Maths is not the key to trading

Maths are necessary for development of all indicators, I also used to use an indicator called Tracker [INDEXIA] which I believe included laws of probability in forecasting [or was it lagging] markets.

I think we trade with some form of probability inbuilt into our decisions for example:-

At any given time running a slow stochastic/19 on a 30minute
chart at or near the top of its range the probability of a fall in the chart is greater than a further rise "on average" , if this is not the case then why use the indicator......although we do not carry out a formal analysis using probability theory we accept [on most trades] what we see .......as do the professionals...

Maths 1 Complete blind Guesswork 0

IMHO
 
Lies, lies and damb statistics

Throughout history we have looked at ways of recording what has happened from the amount of rain that has fallen or the number of crops that have yielded well. When we have a good crop we have recorded how that was achieved. Did we we use this fertilizer or that.. selective breading was developed in this way by taking the best cattle for a particular purpose to achieve (with higher probability) the best heard.

Surely we are doing the same whether we use FA or TA we are looking for what we consider the best parts of history to repeat itself so that it will give us the edge we are all looking for. And Based on our interpretation of of these statistics then we make a trading decision sometimes right sometimes wrong.

Trading by equations is not easy because we all see the same information differently and then there is a multitude of other factors to consider before we trade. Does it fit our R/R profile or money management rules and our ability to implement them always dictates the success or failure of every setup.
 
When i put this thread on the other night id had a few to drink, looking at some of the replies i admit that the thread looks rubbish. Iwould like to try and explain what i mean, but i wont. Thanks for the advice, PeeDee.
 
lol
my only comment is that it is not the 'market' which is 'chaotic'.

It's the traders !

if that is so then mathematics may only prove satisfactory
in statistical terms and therefore has no meaning.
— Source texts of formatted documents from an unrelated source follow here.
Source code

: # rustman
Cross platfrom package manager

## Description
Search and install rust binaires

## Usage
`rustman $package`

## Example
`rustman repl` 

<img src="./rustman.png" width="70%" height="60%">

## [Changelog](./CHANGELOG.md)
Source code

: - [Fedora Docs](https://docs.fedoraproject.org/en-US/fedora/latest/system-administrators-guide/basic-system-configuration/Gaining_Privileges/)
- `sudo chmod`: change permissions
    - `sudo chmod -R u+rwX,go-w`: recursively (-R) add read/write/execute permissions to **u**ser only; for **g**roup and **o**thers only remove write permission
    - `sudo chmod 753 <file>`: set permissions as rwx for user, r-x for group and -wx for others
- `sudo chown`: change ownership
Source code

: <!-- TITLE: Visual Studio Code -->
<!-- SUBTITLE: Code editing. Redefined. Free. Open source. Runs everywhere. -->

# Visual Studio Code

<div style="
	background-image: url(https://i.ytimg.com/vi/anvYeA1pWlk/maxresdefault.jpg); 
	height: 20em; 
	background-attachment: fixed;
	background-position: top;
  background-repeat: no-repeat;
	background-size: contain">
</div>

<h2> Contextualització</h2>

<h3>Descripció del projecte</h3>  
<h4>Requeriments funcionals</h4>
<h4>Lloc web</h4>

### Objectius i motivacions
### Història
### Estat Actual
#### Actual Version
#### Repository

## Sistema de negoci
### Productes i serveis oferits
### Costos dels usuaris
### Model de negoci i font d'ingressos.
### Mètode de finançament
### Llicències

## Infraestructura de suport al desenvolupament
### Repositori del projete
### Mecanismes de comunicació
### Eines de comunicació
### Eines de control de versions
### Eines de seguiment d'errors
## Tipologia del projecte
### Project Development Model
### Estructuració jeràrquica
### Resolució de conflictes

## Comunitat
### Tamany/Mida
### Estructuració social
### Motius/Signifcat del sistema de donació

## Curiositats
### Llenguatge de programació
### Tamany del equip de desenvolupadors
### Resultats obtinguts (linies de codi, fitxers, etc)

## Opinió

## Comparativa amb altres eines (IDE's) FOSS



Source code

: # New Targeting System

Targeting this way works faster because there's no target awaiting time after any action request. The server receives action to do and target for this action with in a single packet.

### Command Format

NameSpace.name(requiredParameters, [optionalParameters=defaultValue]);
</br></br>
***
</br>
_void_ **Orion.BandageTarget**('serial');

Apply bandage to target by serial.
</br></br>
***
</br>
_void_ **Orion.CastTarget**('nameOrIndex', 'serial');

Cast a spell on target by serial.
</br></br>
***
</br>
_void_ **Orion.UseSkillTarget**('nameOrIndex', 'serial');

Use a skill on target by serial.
does it play an important part in trading ?
well I suspect the use of mathematics helps to keep it 'chaotic' ?
 
Bonsai, i read a statement in a book " follow the herd ", and i think it was Sir Issac Newton who said " I can precisley predict the movement of the stars and planets, but i can not predict the madness of people." He lost money on the markets, i think i understand what you are saying. PeeDee.
 
Maths is vital to trading.

But not in the way most people think. Given that the market can and does do anything, maths has little or no relevance except in pricing options, derivatives or spreads etc. Maths applied to pure price is just adding another layer of personal beliefs. (Fibs etc)
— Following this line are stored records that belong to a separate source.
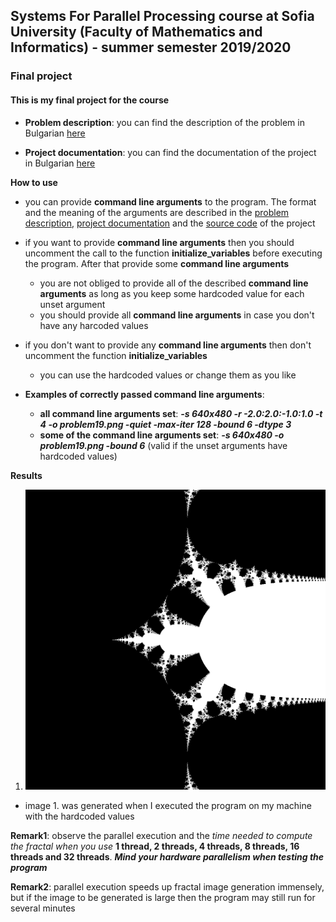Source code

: ## Systems For Parallel Processing course at Sofia University (Faculty of Mathematics and Informatics) - summer semester 2019/2020

### Final project
#### This is my final project for the course

* **Problem description**: you can find the description of the problem in Bulgarian [here](./zad19-fractal.pdf)

* **Project documentation**: you can find the documentation of the project in Bulgarian [here](./documentation.pdf)

**How to use**
* you can provide **command line arguments** to the program. The format and the meaning of the arguments are described in the [problem description](./zad19-fractal.pdf), [project documentation](./documentation.pdf) and the [source code](./project.cpp) of the project 

* if you want to provide **command line arguments** then you should uncomment the call to the function **initialize_variables** before executing the program. After that provide some **command line arguments**
    * you are not obliged to provide all of the described **command line arguments** as long as you keep some hardcoded value for each unset argument
    * you should provide all **command line arguments** in case you don't have any harcoded values
* if you don't want to provide any **command line arguments** then don't uncomment the function **initialize_variables**
    * you can use the hardcoded values or change them as you like

* **Examples of correctly passed command line arguments**:
    * **all command line arguments set**: ***-s 640x480 -r -2.0:2.0:-1.0:1.0 -t 4 -o problem19.png -quiet -max-iter 128 -bound 6 -dtype 3***
    * **some of the command line arguments set**: ***-s 640x480 -o problem19.png -bound 6*** (valid if the unset arguments have hardcoded values)

**Results**
1. ![Fractal_image_1024x1024](./zad19_1024x1024.bmp)
* image 1. was generated when I executed the program on my machine with the hardcoded values

**Remark1**: observe the parallel execution and the *time needed to compute the fractal when you use* **1 thread, 2 threads, 4 threads, 8 threads, 16 threads and 32 threads**. ***Mind your hardware parallelism when testing the program***

**Remark2**: parallel execution speeds up fractal image generation immensely, but if the image to be generated is large then the program may still run for several minutes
According to Tharp "setups and entry each are about 10% of the equation, exits are about 30%, and position sizing is about 60%"
It is in position sizing that maths is critical to success. as they say is it all about how much or how many contract to use per trade. If you think about it, if trading is at best a 50/50 game (i know it is a negative game actually given commissions, tax etc) applying a constant number of contracts to each trade will at best lead to making no money over time. The secret is adding to the size of the bet when proved correct. So I start with a single unit bet, given I have no guarentee that the bet will be right (I am hopeful 'cause of analysis etc). If it proves wrong them my loss is a single unit. On the other hand if price action proves my annalysis correct I quickly increase bet size to capitalise on run. Hopefully the leverage correct bets more than outway my regular small losing bets.

That is were maths is critical to success- POSITION SIZING.
 
History suggests that they do. But as Keynes also said there are only two ccertainties in life- death and taxes. Knowing that I am going to die has little bearing on what I am doing to-day or even next week.
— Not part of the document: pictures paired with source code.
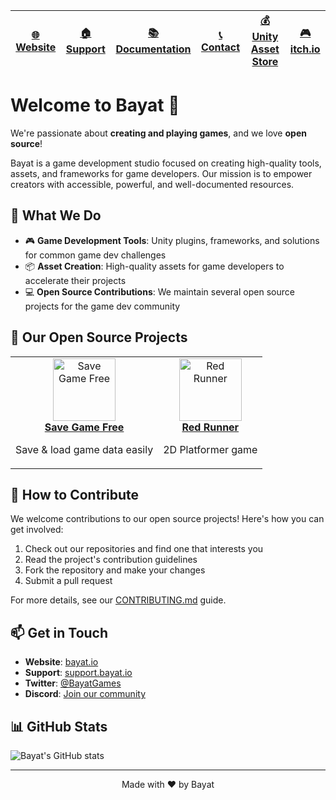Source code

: | [🌐 Website](https://bayat.io) | [🏠 Support](https://support.bayat.io) | [📚 Documentation](https://docs.bayat.io) | [📞 Contact](https://bayat.io/contact) | [💰 Unity Asset Store](https://assetstore.unity.com/publishers/26641) | [🎮 itch.io](https://bayat.itch.io) |
|-------------------------------|-------------------------------------------|---------------------------------------|---------------------------------------|----------------------------------------------------------------------|-----------------------------------|

# Welcome to Bayat 👋

We're passionate about **creating and playing games**, and we love **open source**!

Bayat is a game development studio focused on creating high-quality tools, assets, and frameworks for game developers. Our mission is to empower creators with accessible, powerful, and well-documented resources.

## 🚀 What We Do

- 🎮 **Game Development Tools**: Unity plugins, frameworks, and solutions for common game dev challenges
- 📦 **Asset Creation**: High-quality assets for game developers to accelerate their projects
- 💻 **Open Source Contributions**: We maintain several open source projects for the game dev community

## 🌱 Our Open Source Projects

<table>
  <tr>
    <td align="center">
      <a href="https://github.com/BayatGames/SaveGameFree">
        <img src="https://github.com/BayatGames/SaveGameFree/raw/master/Images/Icon.png" width="100px" alt="Save Game Free"/><br>
        <b>Save Game Free</b>
      </a>
      <p>Save & load game data easily</p>
    </td>
    <td align="center">
      <a href="https://github.com/BayatGames/RedRunner">
        <img src="https://github.com/BayatGames/RedRunner/raw/master/Assets/RedRunner/Sprites/Misc/icon.png" width="100px" alt="Red Runner"/><br>
        <b>Red Runner</b>
      </a>
      <p>2D Platformer game</p>
    </td>
  </tr>
</table>

## 🤝 How to Contribute

We welcome contributions to our open source projects! Here's how you can get involved:

1. Check out our repositories and find one that interests you
2. Read the project's contribution guidelines
3. Fork the repository and make your changes
4. Submit a pull request

For more details, see our [CONTRIBUTING.md](https://github.com/BayatGames/.github/blob/main/CONTRIBUTING.md) guide.

## 📫 Get in Touch

- **Website**: [bayat.io](https://bayat.io)
- **Support**: [support.bayat.io](https://support.bayat.io)
- **Twitter**: [@BayatGames](https://twitter.com/BayatGames)
- **Discord**: [Join our community](https://discord.gg/HWMqD7T)

## 📊 GitHub Stats

![Bayat's GitHub stats](https://github-readme-stats.vercel.app/api?username=BayatGames&show_icons=true&theme=radical)

---

<p align="center">Made with ❤️ by Bayat</p>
PS What is your definition of the long term. A day -trader might think 8 hours is long term, a position trader might think a month is a long term, whereas a historian might think 100 years is a long term.
All comes back to your belief systems. ie don't really understand your question in relation to your original query-is maths important to trading.
 
The question i asked didnt have anything to do with the original thread( got a little side tracked ), the time frame i was thinking about was say 5,10 or 15 years, even more. PeeDee.
 
I think you'll find the StatArb'ers out there consider maths to be a pretty important part of their trading environment. As for be *the* key, well.... there is no *one* key, even the best black boxes have a bloke sitting there with a coffee and a danish checking the lights are on in the morning.

Just my £0.02....

Dave
 
I have to thank somebody on the board for this gem that I had never come across before. I would like to give them credit for this but can't remember there name.

-----

The formula for probable consecutive losing (or winning) trades based on a known percentage of success is as follows:

C = Ln(X)/-Ln(Y)

Where C = Consecutive Losing trades
X = Number of trades made
Y = Losing percentage of trades

-----

I trialled this and backtested it on a number of positions and it is very accurate. I was suprised I had never used this before or thought of it myself!!
 
I should credit this one to Clem on ADVFN with whom, a couple of years ago, I was discussing my problem about time being the joker in the pack. He suddenly popped up a gem.

"The predicted range is the square root of the time series"

Uh? Well it goes like this.

If the average daily range is $0.76 then the predicted weekly range is $0.76*SQRT(5)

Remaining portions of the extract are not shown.